Tony Colantonio, Vice President of Strategic Partnerships, worked with Dan and Rob on one of the major philanthropy concerts, Rock Your Cause, after having met Dan while at the New Jersey shore a year or so before they launched Campus Sponsorship. The Rock Your Cause concert, a one-time event, was held in the spring of 2009 and was attended by over 3,000 people. The attendees were entertained by rapper Lupe Fiasco and mash-up artist Girl Talk and raised nearly $150,000 for charity. The charities that received the monies were designated by the individual student organizations that took part in the event.

Tony spent three years with Comcast Corporation as Manager of Government and Community Affairs, where he oversaw sponsorship for one of Comcast's regions. Comcast focused on sponsoring smaller community activities, rather than large, national organizations; community groups in the Philadelphia suburbs would approach the company to request support, and Tony would handle the requests. This dovetailed nicely with Tony's interest in volunteerism and sponsorships-he regularly volunteers in several philanthropic and community organizations, including the Leukemia Society and the Lymphoma Society.

Zero to sixty in 12 weeks

Campus Sponsorship was accepted into DreamIt in the summer of 2010, which was the third DreamIt class. DreamIt had over 500 applicants for that third class from all over the world; the process actually began in January of 2010, when the application system on the DreamIt website opened up. The company started its interviews in late February, and concluded them by the end of March, when it made its offers to the 10 selected companies. The kickoff weekend was held in early May. It closed the summer with a Demo Day, an event at which each of the companies presented to a diverse audience that always included lots of private investors and venture capitalists.

For Campus Sponsorship and all applicants, the selection process included two phone interviews, the first of which was a video interview that lasted about 15 minutes for the Campus Sponsorship team. In this first interview, the DreamIt team asked very structured questions during that call, including those regarding the Campus Sponsorship business model, the intended market, as well as the qualifications of the team. This was followed shortly thereafter with a less formal call in which the Campus Sponsorship founders were able to ask their own questions.

The company was accepted into the program, and their odyssey began. The team feels confident that they learned a good deal about running a business during the summer boot camp, and noted that, among other things, they felt the legal support was truly valuable. They also felt that they were able to validate their business concept during the summer, and that validation ultimately led to their first paying customer, who they signed during the second month of the program.

In Rob's words, they "started the summer with nothing, and ended up building a functioning product, getting customers to agree to try us out during our alpha launch, and getting students to participate in that alpha launch to raise money. We definitely proved that we had a new way to both advertise to college kids, and for college kids to raise money."

The focus of the summer was on being quick; DreamIt is, after all, an acceleration program. That means the Campus Sponsorship team had to be quick to get a minimum viable product/website up and running; quick to develop a system to address and manage their risks; and quick to get to that first paid customer.
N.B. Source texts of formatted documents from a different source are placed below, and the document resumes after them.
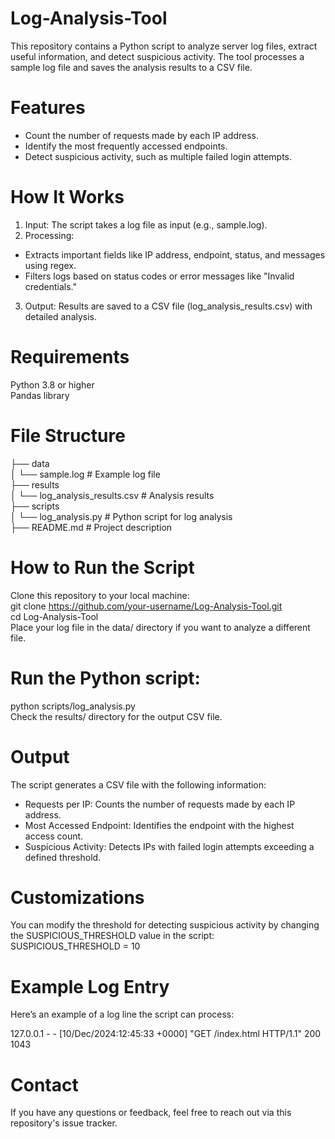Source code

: # Log-Analysis-Tool
This repository contains a Python script to analyze server log files, extract useful information, and detect suspicious activity. The tool processes a sample log file and saves the analysis results to a CSV file.

# Features
- Count the number of requests made by each IP address.
- Identify the most frequently accessed endpoints.
- Detect suspicious activity, such as multiple failed login attempts.

# How It Works
1. Input: The script takes a log file as input (e.g., sample.log).
2. Processing:
  - Extracts important fields like IP address, endpoint, status, and messages using regex.
  - Filters logs based on status codes or error messages like "Invalid credentials."
3. Output: Results are saved to a CSV file (log_analysis_results.csv) with detailed analysis.

# Requirements
Python 3.8 or higher<br/> 
Pandas library

# File Structure
├── data<br/>
│   └── sample.log               # Example log file<br/>
├── results<br/>
│   └── log_analysis_results.csv # Analysis results<br/>
├── scripts<br/>
│   └── log_analysis.py          # Python script for log analysis<br/>
├── README.md                    # Project description

# How to Run the Script
Clone this repository to your local machine:<br/>
  git clone https://github.com/your-username/Log-Analysis-Tool.git<br/>
  cd Log-Analysis-Tool<br/>
Place your log file in the data/ directory if you want to analyze a different file.

# Run the Python script:
  python scripts/log_analysis.py<br/>
Check the results/ directory for the output CSV file.

# Output
The script generates a CSV file with the following information:
  - Requests per IP: Counts the number of requests made by each IP address.
  - Most Accessed Endpoint: Identifies the endpoint with the highest access count.
  - Suspicious Activity: Detects IPs with failed login attempts exceeding a defined threshold.
   
# Customizations
You can modify the threshold for detecting suspicious activity by changing the SUSPICIOUS_THRESHOLD value in the script:<br/>
  SUSPICIOUS_THRESHOLD = 10
  
# Example Log Entry
Here’s an example of a log line the script can process:<br/>

 127.0.0.1 - - [10/Dec/2024:12:45:33 +0000] "GET /index.html HTTP/1.1" 200 1043
 
# Contact
If you have any questions or feedback, feel free to reach out via this repository's issue tracker.
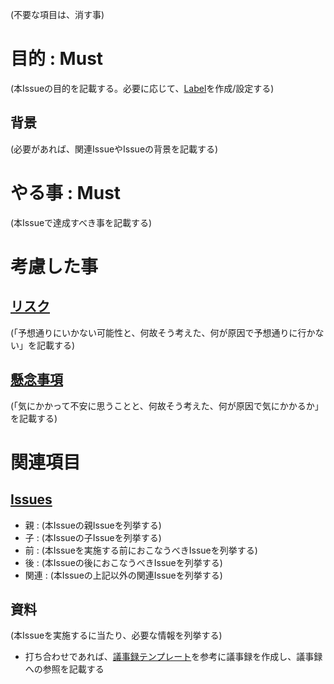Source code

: (不要な項目は、消す事)

# 目的 : Must
(本Issueの目的を記載する。必要に応じて、[Label](../labels)を作成/設定する)

## 背景
(必要があれば、関連IssueやIssueの背景を記載する)

# やる事 : Must
(本Issueで達成すべき事を記載する)

# 考慮した事
## [リスク](https://kotobank.jp/word/%E3%83%AA%E3%82%B9%E3%82%AF-183705)
(「予想通りにいかない可能性と、何故そう考えた、何が原因で予想通りに行かない」を記載する)

## [懸念事項](https://kotobank.jp/word/%E6%87%B8%E5%BF%B5-490895)
(「気にかかって不安に思うことと、何故そう考えた、何が原因で気にかかるか」を記載する)

# 関連項目
## [Issues](../issues)
* 親   : (本Issueの親Issueを列挙する)
* 子   : (本Issueの子Issueを列挙する)
* 前   : (本Issueを実施する前におこなうべきIssueを列挙する)
* 後   : (本Issueの後におこなうべきIssueを列挙する)
* 関連 : (本Issueの上記以外の関連Issueを列挙する)

## 資料
(本Issueを実施するに当たり、必要な情報を列挙する)

* 打ち合わせであれば、[議事録テンプレート](../wiki/MeetingMinutes_Template)を参考に議事録を作成し、議事録への参照を記載する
That quickness, though, kept them struggling with a chicken-and-egg type question: how would they get the major brands signed up as sponsors without having a critical mass of student organizations already on board?

Running the race

Campus Sponsorship has to sell into two diverse markets: college students (and the college administrators that may act as gatekeepers to them) and major brands that are seeking to reach their own target markets with effective messaging.
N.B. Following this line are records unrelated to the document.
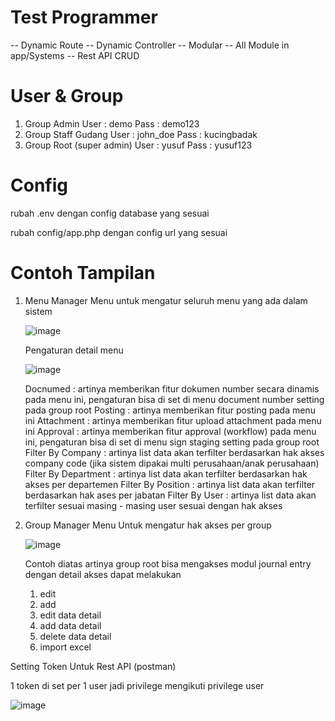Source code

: # Test Programmer 
-- Dynamic Route 
-- Dynamic Controller 
-- Modular 
-- All Module in app/Systems 
-- Rest API CRUD

# User & Group 
1. Group Admin 
    User : demo 
    Pass : demo123 
2. Group Staff Gudang 
    User : john_doe 
    Pass : kucingbadak
3. Group Root (super admin)
    User : yusuf 
    Pass : yusuf123
    
# Config 
rubah .env dengan config database yang sesuai 

rubah config/app.php dengan config url yang sesuai 


# Contoh Tampilan 

1. Menu Manager 
   Menu untuk mengatur seluruh menu yang ada dalam sistem 
   
   ![image](https://user-images.githubusercontent.com/89963599/132788838-f0d22b2c-7861-4957-81a3-0d8302e840fb.png)

   Pengaturan detail menu 
   
   ![image](https://user-images.githubusercontent.com/89963599/132788910-6d5067e1-c666-4952-b9b1-9eb21f0cfdd2.png)
   
   Docnumed  		: artinya memberikan fitur dokumen number secara dinamis pada menu ini, pengaturan bisa di set di menu document number setting pada group root 
   Posting   		: artinya memberikan fitur posting pada menu ini
   Attachment 		: artinya memberikan fitur upload attachment pada menu ini 
   Approval  		: artinya memberikan fitur approval (workflow) pada menu ini, pengaturan bisa di set di menu sign staging setting pada group root
   Filter By Company 	: artinya list data akan terfilter berdasarkan hak akses company code (jika sistem dipakai multi perusahaan/anak perusahaan)
   Filter By Department : artinya list data akan terfilter berdasarkan hak akses per departemen 
   Filter By Position   : artinya list data akan terfilter berdasarkan hak ases per jabatan 
   Filter By User	: artinya list data akan terfilter sesuai masing - masing user sesuai dengan hak akses 
   
2. Group Manager 
   Menu Untuk mengatur hak akses per group 
   
   ![image](https://user-images.githubusercontent.com/89963599/132789795-d9713df5-ac15-45ca-85e1-80699c909b65.png)
   
   Contoh diatas artinya group root bisa mengakses modul journal entry dengan detail akses dapat melakukan 
   1. edit 
   2. add
   3. edit data detail 
   4. add data detail 
   5. delete data detail 
   6. import excel 


   



Setting Token Untuk Rest API (postman) 

1 token di set per 1 user jadi privilege mengikuti privilege user 

![image](https://user-images.githubusercontent.com/89963599/131812671-51292bbc-9d97-4440-8a48-bba0a4ffef9f.png)


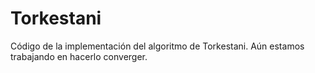 # Torkestani
Código de la implementación del algoritmo de Torkestani. Aún estamos trabajando en hacerlo converger.
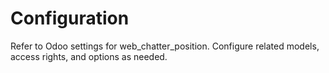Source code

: # Configuration

Refer to Odoo settings for web_chatter_position. Configure related models, access rights, and options as needed.
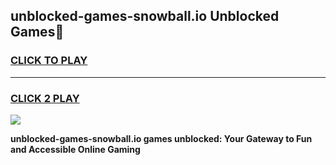 
## unblocked-games-snowball.io Unblocked Games👋
<h3>
<a href="https://news.freeplayer.one?title=unblocked-games-snowball.io&ref=16F">CLICK TO PLAY</a></h3>
<hr>

<h3>
<a href="https://news.freeplayer.one?title=unblocked-games-snowball.io&ref=16F">CLICK 2 PLAY</a>
  
</h3>

<a href="https://news.freeplayer.one?title=unblocked-games-snowball.io&ref=16F/"><img src="https://clearcache.store/games.png"></a>


**unblocked-games-snowball.io games unblocked: Your Gateway to Fun and Accessible Online Gaming**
Today's college students, with their access to more information than any previous generation, can be very skeptical, and thus hard to impress. Companies really have to work to prove their worth to this generation, and they cannot do it in a hard-sell fashion. This generation, often called Generation Y or the Millennials, does tend to be brand conscious, but that doesn't necessarily mean that they will go visit a brand's website4. In order for companies to reach this generation, therefore, they have to find a soft-sell, but not passive, way to get their attention. Developing a website and just hoping for visits won't work.

Generation Y is defined as the group of people born since the early 1980s. The good news for Campus Sponsorship is that this generation seems to be very team-oriented, and that they are using technology to create community in virtual space. Community service is also becoming a norm for this generation, and they also want to eventually go to work for companies that do something for their community3. This is also good news for Campus Sponsorship, as the company can act as the bridge between a generation of college students that likes to work together toward common goals and major national brands that want to show that they care about community also, not to mention the fact that they will someday be interviewing this generation for open positions in their companies.
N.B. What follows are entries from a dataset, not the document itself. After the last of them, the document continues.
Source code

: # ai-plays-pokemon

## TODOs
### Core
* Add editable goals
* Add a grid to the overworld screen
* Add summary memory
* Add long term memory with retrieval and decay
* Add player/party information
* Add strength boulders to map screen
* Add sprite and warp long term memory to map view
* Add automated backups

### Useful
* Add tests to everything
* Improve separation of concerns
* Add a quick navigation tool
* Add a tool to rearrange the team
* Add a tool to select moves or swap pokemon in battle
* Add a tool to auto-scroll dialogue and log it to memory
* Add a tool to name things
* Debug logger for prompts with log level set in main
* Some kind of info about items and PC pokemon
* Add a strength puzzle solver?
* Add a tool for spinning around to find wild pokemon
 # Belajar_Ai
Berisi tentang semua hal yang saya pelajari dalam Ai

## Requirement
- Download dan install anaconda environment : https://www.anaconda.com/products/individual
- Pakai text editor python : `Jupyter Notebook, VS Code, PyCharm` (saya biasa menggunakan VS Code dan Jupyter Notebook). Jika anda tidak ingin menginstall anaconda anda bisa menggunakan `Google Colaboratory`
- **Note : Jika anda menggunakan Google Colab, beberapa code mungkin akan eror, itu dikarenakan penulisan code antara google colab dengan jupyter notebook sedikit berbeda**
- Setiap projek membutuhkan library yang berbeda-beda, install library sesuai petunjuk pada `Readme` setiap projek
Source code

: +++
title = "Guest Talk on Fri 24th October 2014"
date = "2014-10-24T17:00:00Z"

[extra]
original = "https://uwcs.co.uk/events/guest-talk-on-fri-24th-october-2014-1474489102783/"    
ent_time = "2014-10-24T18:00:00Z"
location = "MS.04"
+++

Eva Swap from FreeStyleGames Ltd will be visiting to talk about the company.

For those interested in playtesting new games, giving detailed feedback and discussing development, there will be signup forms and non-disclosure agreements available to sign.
However, Gen Y can be hard to reach. Unlike their parents, who grew up with only three TV channels, and generally one local and perhaps a handful of national news outlets, this generation has witnessed an incredible fragmentation of the media. In addition, ethnic groups no longer see assimilation into the national culture as a goal; multiculturalism is the new norm. These multicultural groups also tend to associate among themselves, with less mixing in schools.

There are therefore more and more diverse and specialized student groups on college campuses.

Of course, building the bridge between student organizations and brands is what Dan and his team need to figure out. They have been looking into ways to build the student base through more efficient means, such as by targeting national fraternities. But is that enough? Again, how do they sign up national student groups before they have the ability to show them a large stable of national brands willing to help fund their organization? And how do they interest investors so that they can get the financing they need in order to keep their business growing?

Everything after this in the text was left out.